NAD agreed. First, the product graphics made the word "our" easy to miss—featuring a smaller font size and a color choice that muted the word. This made it appear as if the claim being made was that the diaper was the "#1 absorbing diaper."
Second, NAD did not buy Zuru's explanation that the claim was a comparison between Rascals and Millie Moon. The claim itself was misleading because the Rascals product range only includes one diaper line, rendering the idea that the brand was comparing its own diapers unconvincing. A proposed modification to update the claim so that it clarified that the comparison is to other Zuru products didn't cure the misleading claim either. Even if Zuru could communicate that the claim was a comparison to Millie Moon, consumers tend to understand that superlative claims like "#1" compare multiple products in one line or multiple product lines. Neither was the case here.
Zuru's evidence supported neither the claim that it makes the "#1 absorbing diaper" nor that Rascals is more absorbent than Millie Moon, again due to flaws in the DTI testing, which failed to show how testing results were statistically significant.
Kimberly-Clark also argued that several influencer posts for Zuru diapers lacked proper disclosures of material connections with the brand. It challenged the reuse of endorsements from sponsored magazine articles that did not disclose a material connection, specifically referring to a reuse by an influencer of content from the blog Motherly: the influencer in the demonstration states that "Motherly was right. These are the softest diapers I've ever felt."
The challenger argued that "the pattern of influencers picking up and parroting claims from sponsored content in social media without proper disclosures blurs the line between advertising and editorial content, an issue that is the focus of the FTC and NAD."
Zuru argued that the Motherly article itself had a disclosure that the content was sponsored by Millie Moon. It also noted that it had no control over these ads which were posted without its approval and that the ads were made either without any contact or renumeration from Zuru or that they stated that the post was a "collaboration."
In this case, NAD determined that although third-party advertisements should include a clear and conspicuous disclosure of material connections to the brand, Zuru could not be aware of every statement made on social media about its product and that Zuru had provided enough evidence that it had a strong compliance and monitoring program in place.

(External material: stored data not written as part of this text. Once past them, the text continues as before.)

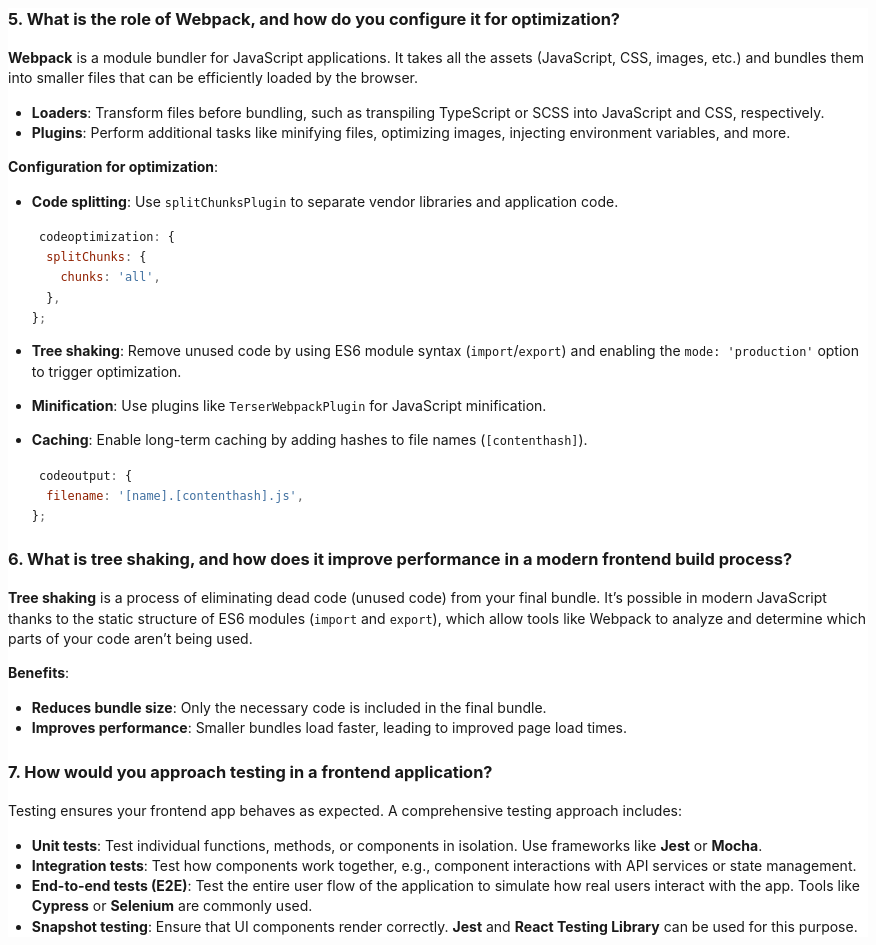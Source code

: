 ### 5\. **What is the role of Webpack, and how do you configure it for optimization?**

**Webpack** is a module bundler for JavaScript applications. It takes all the assets (JavaScript, CSS, images, etc.) and bundles them into smaller files that can be efficiently loaded by the browser.

- **Loaders**: Transform files before bundling, such as transpiling TypeScript or SCSS into JavaScript and CSS, respectively.
- **Plugins**: Perform additional tasks like minifying files, optimizing images, injecting environment variables, and more.

**Configuration for optimization**:

- **Code splitting**: Use `splitChunksPlugin` to separate vendor libraries and application code.

  ```js
   codeoptimization: {
    splitChunks: {
      chunks: 'all',
    },
  };
  ```

- **Tree shaking**: Remove unused code by using ES6 module syntax (`import`/`export`) and enabling the `mode: 'production'` option to trigger optimization.

- **Minification**: Use plugins like `TerserWebpackPlugin` for JavaScript minification.

- **Caching**: Enable long-term caching by adding hashes to file names (`[contenthash]`).

  ```js
   codeoutput: {
    filename: '[name].[contenthash].js',
  };
  ```

### 6\. **What is tree shaking, and how does it improve performance in a modern frontend build process?**

**Tree shaking** is a process of eliminating dead code (unused code) from your final bundle. It’s possible in modern JavaScript thanks to the static structure of ES6 modules (`import` and `export`), which allow tools like Webpack to analyze and determine which parts of your code aren’t being used.

**Benefits**:

- **Reduces bundle size**: Only the necessary code is included in the final bundle.
- **Improves performance**: Smaller bundles load faster, leading to improved page load times.

### 7\. **How would you approach testing in a frontend application?**

Testing ensures your frontend app behaves as expected. A comprehensive testing approach includes:

- **Unit tests**: Test individual functions, methods, or components in isolation. Use frameworks like **Jest** or **Mocha**.
- **Integration tests**: Test how components work together, e.g., component interactions with API services or state management.
- **End-to-end tests (E2E)**: Test the entire user flow of the application to simulate how real users interact with the app. Tools like **Cypress** or **Selenium** are commonly used.
- **Snapshot testing**: Ensure that UI components render correctly. **Jest** and **React Testing Library** can be used for this purpose.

Thus, in reliance on Zuru's assurance of compliance with the FTC endorsement guidance and its efforts to take down nonconforming posts, the NAD elected not to further address the challenged social media posts.
NAD also recommended that Zuru discontinue the claims of "world's softest diaper" and "say goodbye to blowouts."
Key Takeaways
The case is yet another example of the close look NAD takes at product demonstrations, in furtherance of its mantra that product demonstrations must not overstate results or differences and must fairly and accurately reflect the results that consumers would typically experience in the real world.